━━━ The records

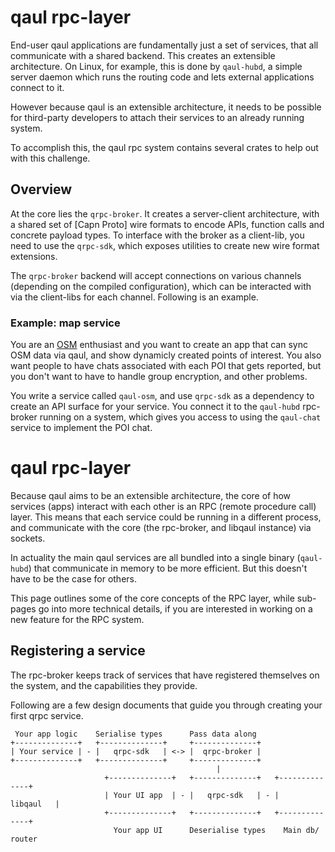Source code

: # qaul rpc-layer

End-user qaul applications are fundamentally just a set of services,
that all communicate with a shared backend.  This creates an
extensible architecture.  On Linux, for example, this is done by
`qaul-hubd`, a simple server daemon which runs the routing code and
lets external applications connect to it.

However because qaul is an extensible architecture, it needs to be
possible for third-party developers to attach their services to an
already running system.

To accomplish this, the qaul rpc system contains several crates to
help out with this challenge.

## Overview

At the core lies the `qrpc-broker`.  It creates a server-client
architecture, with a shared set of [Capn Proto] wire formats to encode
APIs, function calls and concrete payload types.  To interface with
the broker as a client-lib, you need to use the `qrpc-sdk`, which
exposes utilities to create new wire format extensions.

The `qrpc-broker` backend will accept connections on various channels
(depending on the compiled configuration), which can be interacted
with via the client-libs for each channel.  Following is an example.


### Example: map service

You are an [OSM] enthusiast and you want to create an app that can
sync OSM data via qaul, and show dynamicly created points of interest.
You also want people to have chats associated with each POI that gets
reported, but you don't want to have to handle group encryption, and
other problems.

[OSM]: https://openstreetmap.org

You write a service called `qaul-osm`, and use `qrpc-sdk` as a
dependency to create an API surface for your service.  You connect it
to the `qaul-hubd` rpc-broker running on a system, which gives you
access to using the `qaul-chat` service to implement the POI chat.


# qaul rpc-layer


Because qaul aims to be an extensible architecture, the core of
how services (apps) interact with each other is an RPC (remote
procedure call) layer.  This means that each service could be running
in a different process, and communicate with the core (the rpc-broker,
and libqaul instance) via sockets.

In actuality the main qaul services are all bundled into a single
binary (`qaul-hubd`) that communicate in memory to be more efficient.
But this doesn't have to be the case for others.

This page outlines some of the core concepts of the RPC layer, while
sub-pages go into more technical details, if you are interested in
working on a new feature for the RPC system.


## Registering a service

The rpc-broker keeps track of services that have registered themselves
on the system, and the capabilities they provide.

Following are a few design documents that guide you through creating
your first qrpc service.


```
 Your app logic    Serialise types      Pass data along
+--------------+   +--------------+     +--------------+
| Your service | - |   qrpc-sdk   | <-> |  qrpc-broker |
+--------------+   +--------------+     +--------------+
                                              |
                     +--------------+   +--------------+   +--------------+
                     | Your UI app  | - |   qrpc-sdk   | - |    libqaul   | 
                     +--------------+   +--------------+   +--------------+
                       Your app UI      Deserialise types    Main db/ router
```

━━━━━━

→ Try it
This exercise asks for the line with "sub-pages go into" and all lines after it through the end of the records above, retyped exactly and with nothing else.

→ Response to this exercise
sub-pages go into more technical details, if you are interested in
working on a new feature for the RPC system.


## Registering a service

The rpc-broker keeps track of services that have registered themselves
on the system, and the capabilities they provide.

Following are a few design documents that guide you through creating
your first qrpc service.


```
 Your app logic    Serialise types      Pass data along
+--------------+   +--------------+     +--------------+
| Your service | - |   qrpc-sdk   | <-> |  qrpc-broker |
+--------------+   +--------------+     +--------------+
                                              |
                     +--------------+   +--------------+   +--------------+
                     | Your UI app  | - |   qrpc-sdk   | - |    libqaul   | 
                     +--------------+   +--------------+   +--------------+
                       Your app UI      Deserialise types    Main db/ router
```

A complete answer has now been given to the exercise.